Film After yesterday's rediscovery of the Tom Paulin's Star Wars critique, a glance through the Newsnight Review archive reveals that current Education Secretary Michael Gove was also a contributor which means we have on record his views on the Angels sequel:
"It's all parody and its no structure. It's a bit like one of those pizzas where you put Peking duck on top. You already have a bastardised art form with nothing truly or genuinely original about it. I enjoy spoofs. Ali G In Da House, I enjoy teen comedy, Something About Mary I liked. I enjoy action films with very, very little plot lines. I love almost all Bonds. But this is I think aeons behind all of those in terms of originality, charm, humour, wit, anything which makes a good night out at the cinema."
On Die Another Day:
"There is a sense in which the Americans act as the invaluable aides to Bond and the Brits can't manage on their own. Bond triumphs through the exercise of a particular English form of savoir-faire and self-deprecation and his quintessential characteristics carry him through. The interesting thing is that the villain appears to be a quintessential Englishman gone to the bad. It is nice to see the dark version of Bond. The interplay between them is wonderfully effective."
On Spider-Man:
"It's for teenagers, because it has a genuinely, I believe, sophisticated morale structure than most films aimed at that age group, and without it being explicitly Christian, I do think it has that theme running through it.

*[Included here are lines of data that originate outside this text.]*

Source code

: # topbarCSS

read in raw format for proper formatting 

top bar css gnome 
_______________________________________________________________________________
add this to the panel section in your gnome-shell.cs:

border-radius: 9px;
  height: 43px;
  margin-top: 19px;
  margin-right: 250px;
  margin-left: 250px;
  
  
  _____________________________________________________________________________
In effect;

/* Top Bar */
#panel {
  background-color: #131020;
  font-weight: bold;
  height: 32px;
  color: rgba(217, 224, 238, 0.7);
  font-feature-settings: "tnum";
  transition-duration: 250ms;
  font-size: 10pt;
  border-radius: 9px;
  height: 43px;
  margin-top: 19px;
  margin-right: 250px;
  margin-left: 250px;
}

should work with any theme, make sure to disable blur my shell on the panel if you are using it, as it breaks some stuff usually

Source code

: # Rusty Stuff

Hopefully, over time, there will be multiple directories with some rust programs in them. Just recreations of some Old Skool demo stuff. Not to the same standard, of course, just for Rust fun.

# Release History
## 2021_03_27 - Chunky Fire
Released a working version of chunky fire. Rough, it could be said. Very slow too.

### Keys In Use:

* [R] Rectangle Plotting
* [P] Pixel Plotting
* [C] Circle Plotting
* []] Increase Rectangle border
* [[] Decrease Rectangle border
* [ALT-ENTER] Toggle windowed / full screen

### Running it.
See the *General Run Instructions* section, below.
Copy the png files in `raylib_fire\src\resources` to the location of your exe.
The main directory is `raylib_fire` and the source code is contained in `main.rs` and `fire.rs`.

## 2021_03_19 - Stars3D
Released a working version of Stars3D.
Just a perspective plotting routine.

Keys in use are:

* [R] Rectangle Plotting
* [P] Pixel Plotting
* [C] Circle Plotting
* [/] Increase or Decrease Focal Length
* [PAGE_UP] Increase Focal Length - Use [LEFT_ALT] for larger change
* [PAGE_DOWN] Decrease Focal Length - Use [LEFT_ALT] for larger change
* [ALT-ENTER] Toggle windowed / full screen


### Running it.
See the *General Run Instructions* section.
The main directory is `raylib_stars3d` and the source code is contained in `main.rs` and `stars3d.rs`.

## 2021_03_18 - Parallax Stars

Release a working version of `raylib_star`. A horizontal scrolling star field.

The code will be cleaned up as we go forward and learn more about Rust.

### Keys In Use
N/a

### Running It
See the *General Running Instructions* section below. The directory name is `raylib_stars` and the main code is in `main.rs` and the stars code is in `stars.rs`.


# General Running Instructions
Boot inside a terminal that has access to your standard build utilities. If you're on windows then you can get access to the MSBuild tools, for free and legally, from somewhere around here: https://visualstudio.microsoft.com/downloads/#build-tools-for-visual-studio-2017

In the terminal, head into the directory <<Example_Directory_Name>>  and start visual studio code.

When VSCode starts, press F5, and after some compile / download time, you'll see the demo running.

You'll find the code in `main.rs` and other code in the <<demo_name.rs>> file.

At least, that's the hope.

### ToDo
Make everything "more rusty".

When the Green Goblin takes Spider-Man up and shows him New York City and says, "My boy, this could be yours if you join me in this wicked project" is reminiscent of the Bible.

And the final scene is the renunciation scene. It's an affirmation of celibacy and vocation."
On Solaris:
"I think we have to judge the film in its own right. You can say it's half the length of Tarkovsky's already overlong faux classic.

What's the game? You are wasting 90 minutes rather than 3 hours.

The other thing is for anyone who is a genuine sci-fi fan, a lot of the science is hocus-pocus.

They lay on the science in an effort to give it an air of sophistication and all they make any genuine sci-fan do is roll his eyes."
He doesn't know much about films either does he?